C’est vrai que je vous parle beaucoup de performance et que l’on vous demande sans cesse des comptes, des chiffres, du résultat.

Il est parfaitement normal que l’on soit attentif à une utilisation rigoureuse et efficace de l’argent public. Et cela se mesure obligatoirement par des données chiffrées, objectives, mathématiques. Nous avons tous des comptes à rendre.

A ce propos, j’en profite pour rappeler aux chefs de service l’obligation d’établir chaque année un rapport d’activités sur l’exercice clos. Les établissements publics ne peuvent pas omettre d’établir ce rapport car il doit être présenté à leur conseil d’administration et transmis à l’assemblée de Polynésie française. En revanche, certains services ont pensé que leurs contributions pour l’établissement de mon rapport annuel à l’assemblée de Polynésie française correspondaient à leurs rapports d’activité. Il n’en est rien. La finalité n’est pas la même.

D’un côté, au travers des contributions, il vous est demandé des éléments afin que mon gouvernement et moi-même puissions rendre compte, de manière précise et chiffrée, de l’action des pouvoirs publics au regard de la dépense dans le cadre du budget général du Pays. D’un autre côté, par vos rapport d’activités, il s’agit que vous présentiez à votre tutelle votre activité sur l’année écoulée en précisant les moyens mobilisés, vos succès et vos difficultés, ce que vous avez entrepris pour améliorer la performance de votre service. En définitive, ce rapport doit être établi en cours d’année, puis bouclé dès la première semaine de janvier. Les contributions n’en sont que des extractions.

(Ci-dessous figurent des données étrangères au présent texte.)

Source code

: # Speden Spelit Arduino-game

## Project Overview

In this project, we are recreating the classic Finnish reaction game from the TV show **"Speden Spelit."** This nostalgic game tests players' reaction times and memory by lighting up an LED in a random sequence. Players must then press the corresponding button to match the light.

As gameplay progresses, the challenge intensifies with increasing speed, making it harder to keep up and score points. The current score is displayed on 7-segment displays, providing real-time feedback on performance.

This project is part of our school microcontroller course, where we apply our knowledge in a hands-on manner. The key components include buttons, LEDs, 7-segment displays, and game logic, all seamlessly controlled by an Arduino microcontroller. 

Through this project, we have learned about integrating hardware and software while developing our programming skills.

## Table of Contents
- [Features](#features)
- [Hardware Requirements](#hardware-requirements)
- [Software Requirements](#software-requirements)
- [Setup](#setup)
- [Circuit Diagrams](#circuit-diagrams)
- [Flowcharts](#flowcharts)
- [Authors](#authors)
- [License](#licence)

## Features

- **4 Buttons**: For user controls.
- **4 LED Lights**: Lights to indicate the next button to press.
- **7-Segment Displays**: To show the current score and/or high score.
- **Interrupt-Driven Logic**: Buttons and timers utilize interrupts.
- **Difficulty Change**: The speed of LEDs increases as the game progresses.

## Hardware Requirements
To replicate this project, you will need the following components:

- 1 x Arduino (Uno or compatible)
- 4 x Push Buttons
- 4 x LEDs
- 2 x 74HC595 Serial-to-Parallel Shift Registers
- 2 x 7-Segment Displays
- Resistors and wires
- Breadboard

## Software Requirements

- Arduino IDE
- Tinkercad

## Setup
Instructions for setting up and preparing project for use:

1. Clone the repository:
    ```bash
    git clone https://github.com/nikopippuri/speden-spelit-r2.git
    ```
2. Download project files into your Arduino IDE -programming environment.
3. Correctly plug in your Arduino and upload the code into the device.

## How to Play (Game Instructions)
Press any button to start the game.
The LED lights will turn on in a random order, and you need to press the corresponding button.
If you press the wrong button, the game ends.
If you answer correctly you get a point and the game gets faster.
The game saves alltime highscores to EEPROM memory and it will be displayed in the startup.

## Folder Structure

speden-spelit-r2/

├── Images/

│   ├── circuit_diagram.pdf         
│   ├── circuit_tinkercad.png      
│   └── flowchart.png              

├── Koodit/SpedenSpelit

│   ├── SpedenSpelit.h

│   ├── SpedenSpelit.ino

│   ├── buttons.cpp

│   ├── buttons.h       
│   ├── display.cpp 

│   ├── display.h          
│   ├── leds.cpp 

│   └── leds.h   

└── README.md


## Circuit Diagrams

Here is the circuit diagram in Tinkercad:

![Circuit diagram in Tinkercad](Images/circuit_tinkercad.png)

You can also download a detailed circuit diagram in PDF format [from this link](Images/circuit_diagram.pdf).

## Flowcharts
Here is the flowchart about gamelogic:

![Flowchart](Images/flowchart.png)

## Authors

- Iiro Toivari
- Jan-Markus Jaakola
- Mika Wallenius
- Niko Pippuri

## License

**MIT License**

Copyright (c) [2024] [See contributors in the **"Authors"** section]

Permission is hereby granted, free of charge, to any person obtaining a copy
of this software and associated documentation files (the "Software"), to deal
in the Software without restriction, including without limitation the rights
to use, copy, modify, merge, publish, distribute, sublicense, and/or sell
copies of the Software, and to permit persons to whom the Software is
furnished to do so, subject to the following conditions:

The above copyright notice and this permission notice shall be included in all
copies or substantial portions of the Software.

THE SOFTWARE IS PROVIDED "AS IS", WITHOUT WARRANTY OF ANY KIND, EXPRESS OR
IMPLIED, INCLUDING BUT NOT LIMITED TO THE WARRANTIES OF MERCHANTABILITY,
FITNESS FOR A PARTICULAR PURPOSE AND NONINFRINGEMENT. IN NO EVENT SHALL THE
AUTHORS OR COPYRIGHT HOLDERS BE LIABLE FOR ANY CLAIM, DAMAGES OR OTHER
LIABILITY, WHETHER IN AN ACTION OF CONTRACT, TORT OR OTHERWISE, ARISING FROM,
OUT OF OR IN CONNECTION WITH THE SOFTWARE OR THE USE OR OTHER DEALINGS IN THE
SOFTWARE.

Pour en revenir à la notion de service public, celui-ci, comme son nom l’indique, est « service », pour le « public », c’est-à-dire, pour le citoyen. Et chaque agent a un pouvoir et une responsabilité personnels d’incarner ce service public. Et c’est à vous, responsables des structures publiques, de rappeler à vos équipes cette posture essentielle, et de montrer l’exemple. Soyez toujours polis, attentifs et bienveillants. Je ne dis pas que vous ne l’êtes pas déjà.

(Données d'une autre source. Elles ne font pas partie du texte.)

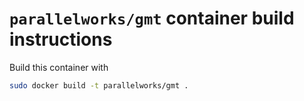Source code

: # `parallelworks/gmt` container build instructions

Build this container with
```bash
sudo docker build -t parallelworks/gmt .
```
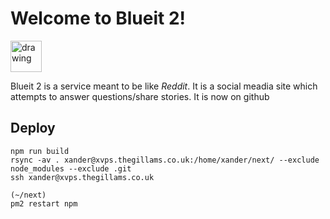 # Welcome to Blueit 2!

<img src="public/favicon.ico" alt="drawing" width="50" height="50"/>

Blueit 2 is a service meant to be like _Reddit_.
It is a social meadia site which attempts to answer questions/share stories.
It is now on github

## Deploy

```
npm run build
rsync -av . xander@xvps.thegillams.co.uk:/home/xander/next/ --exclude node_modules --exclude .git
ssh xander@xvps.thegillams.co.uk
```

```
(~/next)
pm2 restart npm
```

Bien sûr que si, vous êtes de bons directeurs, de bons chefs de service. Mais soyez-le encore davantage, sans vous lasser, sans jamais être « fiu » d’être à l’écoute et d’expliquer.

Votre compensation première à vos efforts sans cesse renouvelés est l’honneur et la fierté de servir le citoyen et ainsi de contribuer à l’accroissement du bien-être de tout un chacun.

Je viens d’évoquer le sens du service public, l’exemplarité, la bienveillance, ainsi que la responsabilité individuelle. D’autres critères, me paraissent importants à souligner afin que nous puissions réussir ensemble les réformes attendues.

Nous devons être attentifs à avoir une organisation générale rationnelle.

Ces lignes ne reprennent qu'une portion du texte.